Qiagen showcased a number of new informatics products, its product development engine supercharged by its 2013 acquisitions of CLC bio and Ingenuity and a recent survey by the company that identified complex data analysis as the biggest barrier to achieving research goals.
The CLC Cancer Research Workbench, which is expected to launch in April 2014, will offer cancer-specific, ready-to-use analysis workflows that can be modified or personalized by the user. Advanced resequencing tools, in combination with an intuitive graphical user interface, will reportedly allow rapid analysis and accurate interpretation of next-generation sequencing (NGS) data. According to the company, CLC Cancer Research Workbench will provide scientists and clinicians with the tools to identify prognostic markers, identify subclonal somatic mutations, detect inherited traits, find biomarkers for drug response, and determine new oncogenes.

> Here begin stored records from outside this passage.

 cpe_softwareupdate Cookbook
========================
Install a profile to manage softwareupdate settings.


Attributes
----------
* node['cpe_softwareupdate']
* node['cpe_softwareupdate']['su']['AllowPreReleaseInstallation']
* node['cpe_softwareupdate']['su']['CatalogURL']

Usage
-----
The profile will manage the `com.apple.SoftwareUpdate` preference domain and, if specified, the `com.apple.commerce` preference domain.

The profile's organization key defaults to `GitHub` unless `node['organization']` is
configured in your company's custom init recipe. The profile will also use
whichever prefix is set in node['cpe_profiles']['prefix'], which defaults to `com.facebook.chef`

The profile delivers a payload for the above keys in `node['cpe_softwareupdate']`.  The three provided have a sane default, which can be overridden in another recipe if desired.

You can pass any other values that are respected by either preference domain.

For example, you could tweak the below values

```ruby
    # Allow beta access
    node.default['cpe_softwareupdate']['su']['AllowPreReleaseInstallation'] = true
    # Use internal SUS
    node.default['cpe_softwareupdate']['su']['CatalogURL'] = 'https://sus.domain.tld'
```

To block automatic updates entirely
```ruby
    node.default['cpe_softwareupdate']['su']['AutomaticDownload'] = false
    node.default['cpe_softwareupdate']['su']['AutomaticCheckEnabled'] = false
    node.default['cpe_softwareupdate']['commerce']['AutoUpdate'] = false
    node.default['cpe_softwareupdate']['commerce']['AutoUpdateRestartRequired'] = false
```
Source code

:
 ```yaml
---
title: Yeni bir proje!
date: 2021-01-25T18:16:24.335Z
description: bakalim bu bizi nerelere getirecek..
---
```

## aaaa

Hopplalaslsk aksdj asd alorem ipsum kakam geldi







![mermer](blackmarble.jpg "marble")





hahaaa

Qiagen’s other big introduction was Ingenuity® Clinical, a new web-based solution designed to deliver faster, easier-to-use, and high-confidence clinical interpretation and reporting of insights from NGS-based tests. Drawing upon the clinical and genomic data in the Ingenuity Knowledge Base, Ingenuity Clinical was specifically designed to address challenges of scale, speed and decision support that healthcare laboratories face in the adoption of NGS.

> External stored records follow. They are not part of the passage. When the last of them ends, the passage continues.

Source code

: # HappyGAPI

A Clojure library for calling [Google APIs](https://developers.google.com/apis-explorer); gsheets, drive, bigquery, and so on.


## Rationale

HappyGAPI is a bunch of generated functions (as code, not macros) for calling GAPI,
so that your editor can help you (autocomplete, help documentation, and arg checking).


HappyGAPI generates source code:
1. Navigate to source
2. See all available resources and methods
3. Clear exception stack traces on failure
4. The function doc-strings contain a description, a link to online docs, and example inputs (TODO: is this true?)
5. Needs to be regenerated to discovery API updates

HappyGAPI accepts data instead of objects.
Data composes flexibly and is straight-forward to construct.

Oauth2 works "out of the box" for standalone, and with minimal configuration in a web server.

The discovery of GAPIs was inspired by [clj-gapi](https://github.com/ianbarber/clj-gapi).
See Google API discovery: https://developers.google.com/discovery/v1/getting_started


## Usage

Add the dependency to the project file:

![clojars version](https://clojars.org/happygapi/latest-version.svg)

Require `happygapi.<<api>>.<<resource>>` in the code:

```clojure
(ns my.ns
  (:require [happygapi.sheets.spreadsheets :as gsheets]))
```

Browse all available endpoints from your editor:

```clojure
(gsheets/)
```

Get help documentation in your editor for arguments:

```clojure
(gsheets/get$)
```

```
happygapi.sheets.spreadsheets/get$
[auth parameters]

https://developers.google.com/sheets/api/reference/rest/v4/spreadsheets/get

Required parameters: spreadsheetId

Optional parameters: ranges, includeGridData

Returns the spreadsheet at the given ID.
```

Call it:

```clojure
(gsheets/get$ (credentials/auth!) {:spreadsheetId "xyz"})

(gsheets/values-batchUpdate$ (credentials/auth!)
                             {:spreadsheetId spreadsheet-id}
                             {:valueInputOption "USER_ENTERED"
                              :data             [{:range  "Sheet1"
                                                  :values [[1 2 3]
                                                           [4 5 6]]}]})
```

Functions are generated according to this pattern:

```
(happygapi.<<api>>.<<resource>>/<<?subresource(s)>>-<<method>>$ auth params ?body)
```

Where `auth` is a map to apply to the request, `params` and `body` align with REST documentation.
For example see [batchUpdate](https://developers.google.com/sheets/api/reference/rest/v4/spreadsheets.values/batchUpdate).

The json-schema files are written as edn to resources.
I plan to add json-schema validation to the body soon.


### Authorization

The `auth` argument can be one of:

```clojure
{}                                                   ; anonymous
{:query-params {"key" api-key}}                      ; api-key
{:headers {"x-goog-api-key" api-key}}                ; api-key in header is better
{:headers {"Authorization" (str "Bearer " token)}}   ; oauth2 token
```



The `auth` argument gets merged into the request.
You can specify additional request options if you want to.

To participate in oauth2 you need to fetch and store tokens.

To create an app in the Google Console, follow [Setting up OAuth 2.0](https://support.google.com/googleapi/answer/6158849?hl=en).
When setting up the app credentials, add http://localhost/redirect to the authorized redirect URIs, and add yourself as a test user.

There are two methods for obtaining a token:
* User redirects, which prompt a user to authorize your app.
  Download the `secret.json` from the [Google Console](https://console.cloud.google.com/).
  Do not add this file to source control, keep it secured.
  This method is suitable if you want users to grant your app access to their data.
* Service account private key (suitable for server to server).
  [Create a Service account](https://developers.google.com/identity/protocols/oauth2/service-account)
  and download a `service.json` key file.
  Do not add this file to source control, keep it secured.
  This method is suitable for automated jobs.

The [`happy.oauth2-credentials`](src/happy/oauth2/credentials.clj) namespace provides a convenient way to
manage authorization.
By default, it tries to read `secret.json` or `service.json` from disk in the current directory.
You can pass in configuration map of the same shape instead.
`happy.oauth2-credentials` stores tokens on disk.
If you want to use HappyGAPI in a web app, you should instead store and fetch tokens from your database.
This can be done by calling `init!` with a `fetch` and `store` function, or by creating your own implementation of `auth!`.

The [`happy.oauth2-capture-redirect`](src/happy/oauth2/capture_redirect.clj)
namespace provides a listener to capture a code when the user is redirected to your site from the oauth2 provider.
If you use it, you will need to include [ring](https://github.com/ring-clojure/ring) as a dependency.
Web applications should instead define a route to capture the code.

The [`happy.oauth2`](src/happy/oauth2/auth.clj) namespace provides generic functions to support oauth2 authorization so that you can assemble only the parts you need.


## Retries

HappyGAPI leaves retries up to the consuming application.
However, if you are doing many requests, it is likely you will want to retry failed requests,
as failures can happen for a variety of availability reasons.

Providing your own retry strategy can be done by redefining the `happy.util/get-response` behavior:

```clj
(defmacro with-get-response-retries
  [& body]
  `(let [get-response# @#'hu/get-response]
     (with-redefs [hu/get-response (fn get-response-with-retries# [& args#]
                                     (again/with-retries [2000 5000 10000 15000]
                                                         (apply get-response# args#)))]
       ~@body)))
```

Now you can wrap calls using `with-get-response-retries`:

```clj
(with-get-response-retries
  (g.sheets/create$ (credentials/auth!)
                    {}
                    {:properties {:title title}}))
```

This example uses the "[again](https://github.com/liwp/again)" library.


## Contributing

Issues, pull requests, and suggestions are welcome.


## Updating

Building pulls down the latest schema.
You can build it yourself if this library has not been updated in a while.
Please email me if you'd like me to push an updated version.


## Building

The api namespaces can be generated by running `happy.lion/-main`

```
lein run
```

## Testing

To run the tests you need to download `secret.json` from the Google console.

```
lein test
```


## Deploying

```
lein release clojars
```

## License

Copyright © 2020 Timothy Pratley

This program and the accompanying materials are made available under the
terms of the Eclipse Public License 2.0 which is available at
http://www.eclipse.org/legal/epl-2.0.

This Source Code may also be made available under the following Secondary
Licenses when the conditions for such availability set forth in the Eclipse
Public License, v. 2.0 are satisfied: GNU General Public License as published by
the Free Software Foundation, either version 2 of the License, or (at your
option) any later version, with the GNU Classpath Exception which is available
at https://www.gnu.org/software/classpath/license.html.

Also at the meeting was Agilent Technologies, which introduced its SureCall version 2.0 software, which promises to expand the capabilities of the company’s current NGS target-enrichment solutions. The newly upgraded software features compatibility with SureSelect custom target-enrichment and Human All Exon panels. According to the company, SureCall software will enable clinical researchers to transform raw NGS data into insightful analyses without requiring advanced bioinformatics training or laboratory infrastructure.

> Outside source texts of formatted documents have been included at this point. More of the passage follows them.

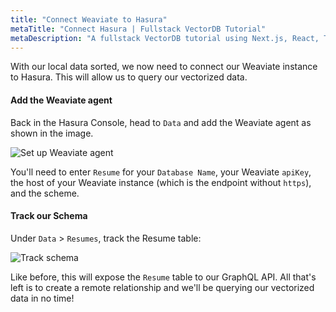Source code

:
 ```yaml
---
title: "Connect Weaviate to Hasura"
metaTitle: "Connect Hasura | Fullstack VectorDB Tutorial"
metaDescription: "A fullstack VectorDB tutorial using Next.js, React, TypeScript, and Hasura"
---
```


With our local data sorted, we now need to connect our Weaviate instance to Hasura. This will allow us to query our
vectorized data.

#### Add the Weaviate agent

Back in the Hasura Console, head to `Data` and add the Weaviate agent as shown in the image.

![Set up Weaviate agent](https://graphql-engine-cdn.hasura.io/learn-hasura/assets/graphql-vectordb/vector-db-connect-db-9d1955d0227e35f371fb336ef0f2c38a.png)

You'll need to enter `Resume` for your `Database Name`, your Weaviate `apiKey`, the host of your Weaviate instance
(which is the endpoint without `https`), and the scheme.

#### Track our Schema

Under `Data` > `Resumes`, track the Resume table:

![Track schema](https://graphql-engine-cdn.hasura.io/learn-hasura/assets/graphql-vectordb/track_resume_schema.png)

Like before, this will expose the `Resume` table to our GraphQL API. All that's left is to create a remote relationship
and we'll be querying our vectorized data in no time!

“Demand for clinical research labs to adopt next-generation sequencing technologies is at an all-time high,” said Victor Fung, senior director of marketing for Agilent’s Genomics Solutions Division. “But fast, efficient data analysis is a potential roadblock for both in-house bioinformatics teams and for those outsourcing data analysis. SureCall can help by reducing both set-up time and external bioinformatics spend.”
Leading up to AGBT, GenomOncology reported a collaboration with Roswell Park Cancer Institute to develop an informatics solution that enables the association of NGS results with knowledge resources to define actionable mutations. The partners intend to develop a software platform that integrates laboratory information management systems, electronic health records, information technology, and bioinformatics and that provides a workflow enabling genomic analysts and pathologists to create actionable reports. The company’s existing products include GO Clinical Workbench™, a decision-support tool with a workflow that takes raw data from the sequencer and translates the specific molecular profile of each patient’s tumor genome into an actionable clinical report, and GenomAnalytics™, which allows scientists to analyze one or hundreds of genomes simultaneously to look for causal variants.